Directions: Retype all of the data. Every line must match exactly.

══ Data excerpts ══

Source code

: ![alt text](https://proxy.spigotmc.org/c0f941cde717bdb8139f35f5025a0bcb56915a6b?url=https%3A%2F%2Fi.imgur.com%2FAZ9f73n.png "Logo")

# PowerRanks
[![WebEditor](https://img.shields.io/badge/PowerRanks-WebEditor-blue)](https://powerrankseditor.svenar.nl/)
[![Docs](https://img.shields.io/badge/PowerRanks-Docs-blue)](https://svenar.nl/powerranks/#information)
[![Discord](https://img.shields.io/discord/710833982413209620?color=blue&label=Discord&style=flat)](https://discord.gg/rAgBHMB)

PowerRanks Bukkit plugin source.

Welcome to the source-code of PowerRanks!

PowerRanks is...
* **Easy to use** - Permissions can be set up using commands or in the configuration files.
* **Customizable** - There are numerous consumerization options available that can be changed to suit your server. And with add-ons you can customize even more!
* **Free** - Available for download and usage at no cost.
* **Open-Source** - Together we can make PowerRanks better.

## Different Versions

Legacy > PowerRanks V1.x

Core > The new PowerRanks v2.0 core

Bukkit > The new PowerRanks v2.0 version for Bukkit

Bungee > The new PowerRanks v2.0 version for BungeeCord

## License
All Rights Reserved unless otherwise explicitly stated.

═══

Solution to this task:
Source code

: ![alt text](https://proxy.spigotmc.org/c0f941cde717bdb8139f35f5025a0bcb56915a6b?url=https%3A%2F%2Fi.imgur.com%2FAZ9f73n.png "Logo")

# PowerRanks
[![WebEditor](https://img.shields.io/badge/PowerRanks-WebEditor-blue)](https://powerrankseditor.svenar.nl/)
[![Docs](https://img.shields.io/badge/PowerRanks-Docs-blue)](https://svenar.nl/powerranks/#information)
[![Discord](https://img.shields.io/discord/710833982413209620?color=blue&label=Discord&style=flat)](https://discord.gg/rAgBHMB)

PowerRanks Bukkit plugin source.

Welcome to the source-code of PowerRanks!

PowerRanks is...
* **Easy to use** - Permissions can be set up using commands or in the configuration files.
* **Customizable** - There are numerous consumerization options available that can be changed to suit your server. And with add-ons you can customize even more!
* **Free** - Available for download and usage at no cost.
* **Open-Source** - Together we can make PowerRanks better.

## Different Versions

Legacy > PowerRanks V1.x

Core > The new PowerRanks v2.0 core

Bukkit > The new PowerRanks v2.0 version for Bukkit

Bungee > The new PowerRanks v2.0 version for BungeeCord

## License
All Rights Reserved unless otherwise explicitly stated.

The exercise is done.